Ouch, Dave. I’m pretty sure I did the first such calculation, in my 1998 thesis…

It’s ok.

I’m doing similar calculations in my 2005 thesis.

I think the title will be “How much entanglement can (asymptotically and approximately) fit on the head of a pin?”

Well shit, there I go opening my big fat mouth again. [shovel] But you also did the first work on (2), right? [shovel] And don’t you agree (2) is better than (1)? [shovel] Plust I must admit that one has to do (1) before one even begins to see (2). [exhausted from trying to dig myself out of this hole]

It’s okay, Dave, no need for a shovel; I largely agree with you, and my response was a quick (and not terribly thoughtful) off-the-cuff.

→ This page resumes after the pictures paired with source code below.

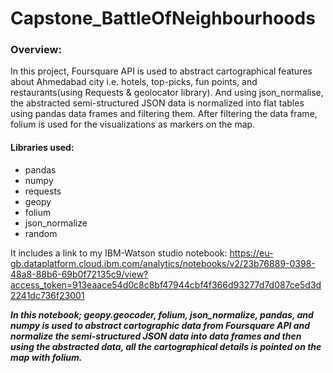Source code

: # Capstone_BattleOfNeighbourhoods

### Overview:
In this project, Foursquare API is used to abstract cartographical features about Ahmedabad city i.e. hotels, top-picks, fun points, and restaurants(using Requests & geolocator library). And using json_normalise, the abstracted semi-structured JSON data is normalized into flat tables using pandas data frames and filtering them. After filtering the data frame, folium is used for the visualizations as markers on the map.      


#### Libraries used:
* pandas
* numpy
* requests
* geopy
* folium
* json_normalize
* random



It includes a link to my IBM-Watson studio notebook:
https://eu-gb.dataplatform.cloud.ibm.com/analytics/notebooks/v2/23b76889-0398-48a8-88b6-69b0f72135c9/view?access_token=913eaace54d0c8c8bf47944cbf4f366d93277d7d087ce5d3d2241dc736f23001


___In this notebook; geopy.geocoder, folium, json_normalize, pandas, and numpy is used to abstract cartographic data from Foursquare API and normalize the semi-structured JSON data into data frames and then using the abstracted data, all the cartographical details is pointed on the map with folium.___  
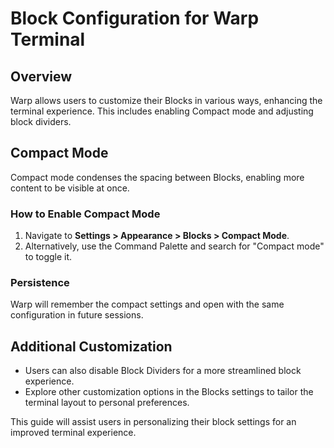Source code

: # Block Configuration for Warp Terminal

## Overview
Warp allows users to customize their Blocks in various ways, enhancing the terminal experience. This includes enabling Compact mode and adjusting block dividers.

## Compact Mode
Compact mode condenses the spacing between Blocks, enabling more content to be visible at once.

### How to Enable Compact Mode
1. Navigate to **Settings > Appearance > Blocks > Compact Mode**.
2. Alternatively, use the Command Palette and search for "Compact mode" to toggle it.

### Persistence
Warp will remember the compact settings and open with the same configuration in future sessions.

## Additional Customization
- Users can also disable Block Dividers for a more streamlined block experience.
- Explore other customization options in the Blocks settings to tailor the terminal layout to personal preferences.

This guide will assist users in personalizing their block settings for an improved terminal experience.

Probably the main difference is that I’m a little less pessimistic than you about the value of calculating entanglement in such systems. If you ask a clever question (i.e., calculate just the right thing), I suspect you may still learn a lot. I agree that most of the papers in this general vein are not asking particularly interesting questions, although they may nonetheless luck upon something interesting.

(As an aside, I note that it’s curious how often in the history of physics simply following one’s nose and calculating has led to interesting general insights. A good example is the universality of the critical exponents in phase transitions, and the fact that the critical exponents are the same on both sides of the critical point.)

But yeah, the DMRG-related stuff _is_ the real deal. I note that Schollwoeck’s recent review of the DMRG (to appear in RMP) gives a lot of play to the ideas coming out of quantum information.

Oops, PS: my work on the DMRG was done jointly with Tobias Osborne. We simply pointed out the connection with quantum information (i.e., that the DMRG optimally preserves entanglement under renormalization), and suggested, without being terribly concrete, that this idea might be useful in improving the DMRG.